Come to think of it, graduation worries me a lot. And not even the "What am I going to wear?" aspect of it, but more of the "What am I going to do with my life afterwards?" part. After I march through Gampel Pavilion and receive that diploma, they will release me to sea. I've been rehabilitated and trained long enough, and they think I am now capable of surviving on my own. Am I? Will all those vicious predators in the world eat me up and spit me out before I can even take my first breath? I can just see it now--I'll be stuck living in my parents' house until I'm 38, with a dead end job as a full-time sales associate and still without a decent hairdresser.


Gina Barreca must have really known me well, because she told me I was good at writing about what scares me, and when I actually wrote it, it was surprisingly easy. I guess I'm too good at being scared of too many things.
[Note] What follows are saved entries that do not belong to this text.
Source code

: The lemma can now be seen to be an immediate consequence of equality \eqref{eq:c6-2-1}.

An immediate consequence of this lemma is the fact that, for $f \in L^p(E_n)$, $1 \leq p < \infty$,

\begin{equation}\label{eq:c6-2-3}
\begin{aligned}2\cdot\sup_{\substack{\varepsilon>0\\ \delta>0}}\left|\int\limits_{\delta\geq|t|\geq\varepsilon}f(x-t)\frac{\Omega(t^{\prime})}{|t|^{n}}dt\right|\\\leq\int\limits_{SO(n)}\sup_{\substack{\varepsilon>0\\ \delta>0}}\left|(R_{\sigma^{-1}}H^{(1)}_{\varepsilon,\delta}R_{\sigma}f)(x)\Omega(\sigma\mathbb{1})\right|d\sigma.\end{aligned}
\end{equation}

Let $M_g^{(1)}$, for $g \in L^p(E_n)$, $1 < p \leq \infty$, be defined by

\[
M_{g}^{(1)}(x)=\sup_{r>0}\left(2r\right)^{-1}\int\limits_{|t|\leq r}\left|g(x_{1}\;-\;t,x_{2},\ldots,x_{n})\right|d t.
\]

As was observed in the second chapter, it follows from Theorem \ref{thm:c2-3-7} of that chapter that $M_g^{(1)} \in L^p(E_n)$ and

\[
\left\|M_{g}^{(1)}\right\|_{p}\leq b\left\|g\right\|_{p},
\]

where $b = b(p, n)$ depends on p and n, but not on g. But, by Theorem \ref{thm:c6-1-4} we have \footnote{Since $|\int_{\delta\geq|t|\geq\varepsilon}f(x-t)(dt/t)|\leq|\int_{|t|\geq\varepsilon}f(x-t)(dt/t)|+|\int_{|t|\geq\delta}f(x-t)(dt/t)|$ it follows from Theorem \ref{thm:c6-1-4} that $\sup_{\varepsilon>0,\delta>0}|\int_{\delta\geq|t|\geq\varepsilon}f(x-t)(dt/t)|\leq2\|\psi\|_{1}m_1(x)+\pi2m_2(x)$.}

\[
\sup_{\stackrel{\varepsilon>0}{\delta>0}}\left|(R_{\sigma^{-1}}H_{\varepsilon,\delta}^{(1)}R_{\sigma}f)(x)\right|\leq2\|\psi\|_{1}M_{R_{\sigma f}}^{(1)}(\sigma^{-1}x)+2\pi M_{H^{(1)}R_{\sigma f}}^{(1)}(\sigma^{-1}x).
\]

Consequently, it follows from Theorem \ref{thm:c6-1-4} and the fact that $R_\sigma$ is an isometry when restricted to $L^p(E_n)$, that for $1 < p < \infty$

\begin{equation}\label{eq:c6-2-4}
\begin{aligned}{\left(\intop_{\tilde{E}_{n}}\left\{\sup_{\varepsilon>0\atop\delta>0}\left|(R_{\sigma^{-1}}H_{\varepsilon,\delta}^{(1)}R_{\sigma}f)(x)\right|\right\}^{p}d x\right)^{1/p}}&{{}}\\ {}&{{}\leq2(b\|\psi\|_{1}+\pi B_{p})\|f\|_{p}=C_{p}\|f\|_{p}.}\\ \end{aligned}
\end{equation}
Like interviews that could affect the rest of my life.

Wish me luck!

1 comment:

  1. Ruth, ruth, ruth!
    Go in there confidently! You are adorable, and friendly, and awesome with kids, and you're personable and you have absolutely nothing to worry about. You have a great sense of humor (evident in your all too fantastic! essay). You are beautiful, smart, and If they don't hire you, they're CRAZY! Boston would be an amazing place to live! I will be soo jealous of you should you actually be able to do that!! :-D.. jealous in a good way of course! :-D
    Best of luck to ya! not that you're gonna need it!